What you need to do - Transcribe the records from the line containing "- 代码：PY、JAVA、CPP、JS、TS等" onward, up to and including the final line, exactly and without anything else.

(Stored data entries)
· · · · ·

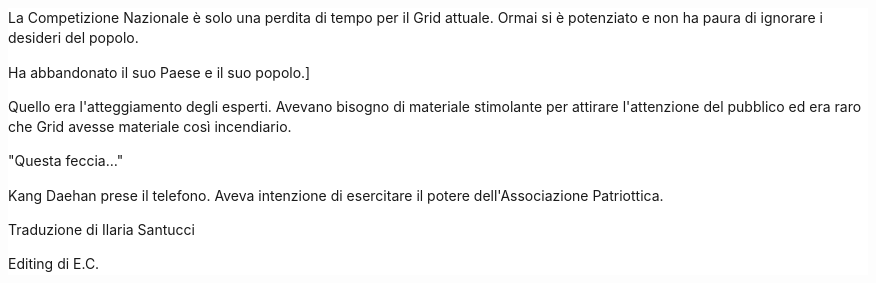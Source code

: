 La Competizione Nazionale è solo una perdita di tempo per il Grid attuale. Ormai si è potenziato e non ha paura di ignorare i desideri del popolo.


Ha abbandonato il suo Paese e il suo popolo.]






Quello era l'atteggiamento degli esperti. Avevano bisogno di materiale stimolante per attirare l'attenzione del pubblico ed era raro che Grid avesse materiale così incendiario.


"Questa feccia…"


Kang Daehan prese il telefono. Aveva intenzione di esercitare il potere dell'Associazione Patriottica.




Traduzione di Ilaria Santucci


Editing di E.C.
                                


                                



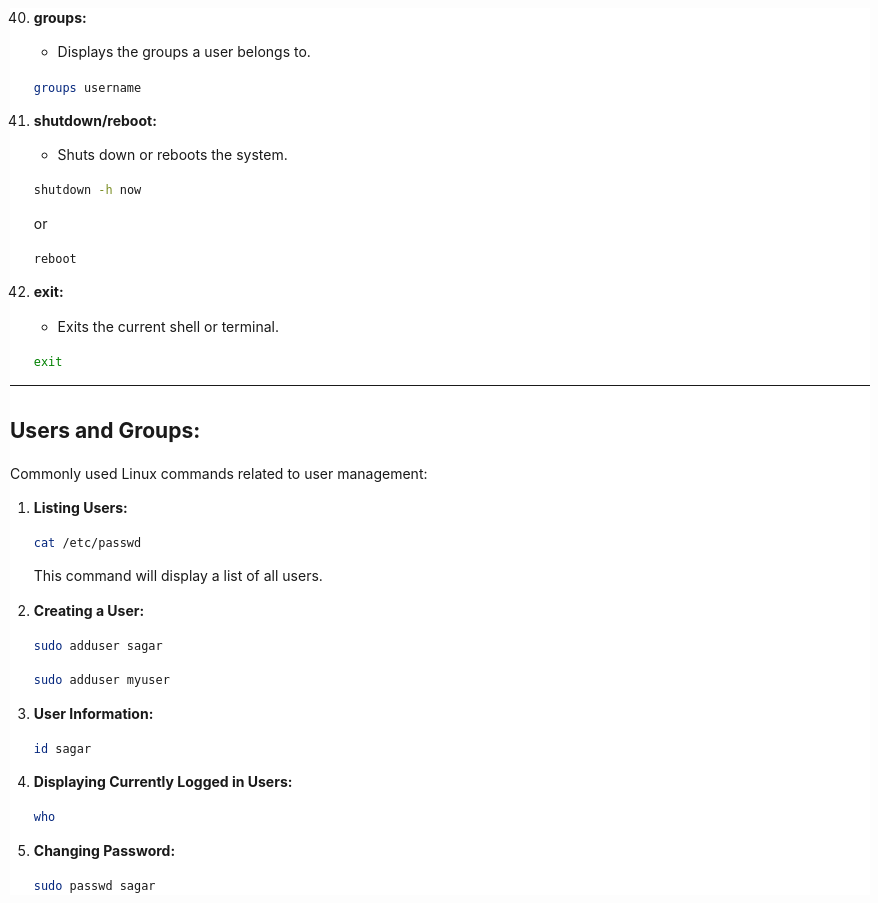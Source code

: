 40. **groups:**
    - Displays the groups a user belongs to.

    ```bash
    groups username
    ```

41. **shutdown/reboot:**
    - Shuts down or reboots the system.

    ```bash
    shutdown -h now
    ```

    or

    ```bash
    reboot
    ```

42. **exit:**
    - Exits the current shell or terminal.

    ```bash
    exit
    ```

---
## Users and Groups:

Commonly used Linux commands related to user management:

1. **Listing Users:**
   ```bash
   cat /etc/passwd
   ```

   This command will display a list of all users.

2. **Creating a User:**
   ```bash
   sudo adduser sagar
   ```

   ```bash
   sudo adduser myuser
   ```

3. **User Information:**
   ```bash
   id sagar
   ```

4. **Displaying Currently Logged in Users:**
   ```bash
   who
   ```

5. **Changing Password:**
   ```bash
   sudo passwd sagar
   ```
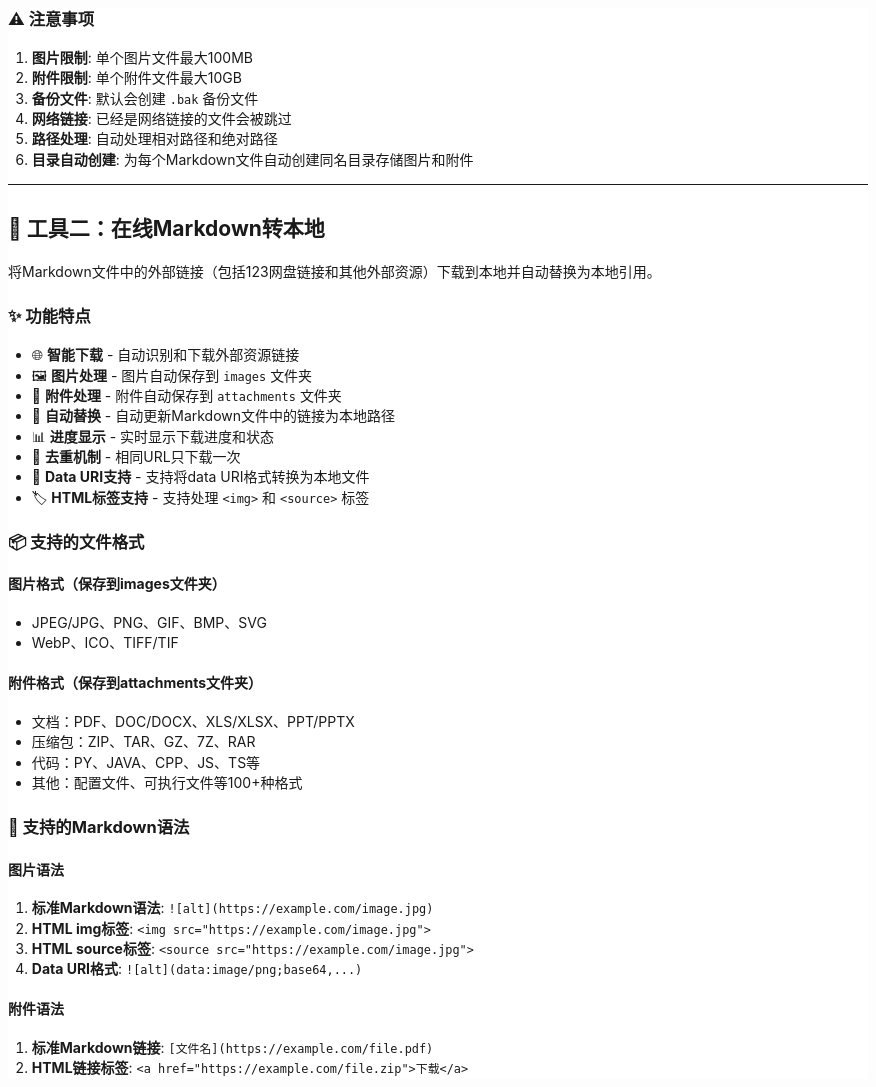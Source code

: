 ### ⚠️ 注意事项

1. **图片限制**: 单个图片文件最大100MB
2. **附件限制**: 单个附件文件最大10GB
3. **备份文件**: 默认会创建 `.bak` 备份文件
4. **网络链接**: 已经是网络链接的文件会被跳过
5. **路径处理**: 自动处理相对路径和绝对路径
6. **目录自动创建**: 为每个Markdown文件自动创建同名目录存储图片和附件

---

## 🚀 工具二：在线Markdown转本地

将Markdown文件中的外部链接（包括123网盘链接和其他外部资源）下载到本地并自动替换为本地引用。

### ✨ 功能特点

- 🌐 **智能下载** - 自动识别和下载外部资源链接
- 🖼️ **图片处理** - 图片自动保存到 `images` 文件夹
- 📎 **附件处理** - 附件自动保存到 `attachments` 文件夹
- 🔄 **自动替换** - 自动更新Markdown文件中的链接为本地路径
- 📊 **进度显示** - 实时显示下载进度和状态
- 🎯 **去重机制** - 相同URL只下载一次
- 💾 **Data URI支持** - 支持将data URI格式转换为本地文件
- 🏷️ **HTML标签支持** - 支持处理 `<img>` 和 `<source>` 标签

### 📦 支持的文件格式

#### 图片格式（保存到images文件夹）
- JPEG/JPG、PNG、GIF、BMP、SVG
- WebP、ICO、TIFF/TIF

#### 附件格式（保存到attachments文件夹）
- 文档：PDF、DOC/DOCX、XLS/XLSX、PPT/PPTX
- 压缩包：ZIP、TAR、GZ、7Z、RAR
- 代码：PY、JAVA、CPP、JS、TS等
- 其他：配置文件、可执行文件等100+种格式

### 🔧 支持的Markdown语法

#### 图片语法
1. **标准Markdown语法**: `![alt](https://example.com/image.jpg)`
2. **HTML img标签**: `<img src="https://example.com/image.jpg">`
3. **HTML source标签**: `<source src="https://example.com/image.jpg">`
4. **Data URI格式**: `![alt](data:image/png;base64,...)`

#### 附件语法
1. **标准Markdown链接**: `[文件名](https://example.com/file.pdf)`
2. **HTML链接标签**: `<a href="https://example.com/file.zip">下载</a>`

· · · · ·

Answer to the exercise -
- 代码：PY、JAVA、CPP、JS、TS等
- 其他：配置文件、可执行文件等100+种格式

### 🔧 支持的Markdown语法

#### 图片语法
1. **标准Markdown语法**: `![alt](https://example.com/image.jpg)`
2. **HTML img标签**: `<img src="https://example.com/image.jpg">`
3. **HTML source标签**: `<source src="https://example.com/image.jpg">`
4. **Data URI格式**: `![alt](data:image/png;base64,...)`

#### 附件语法
1. **标准Markdown链接**: `[文件名](https://example.com/file.pdf)`
2. **HTML链接标签**: `<a href="https://example.com/file.zip">下载</a>`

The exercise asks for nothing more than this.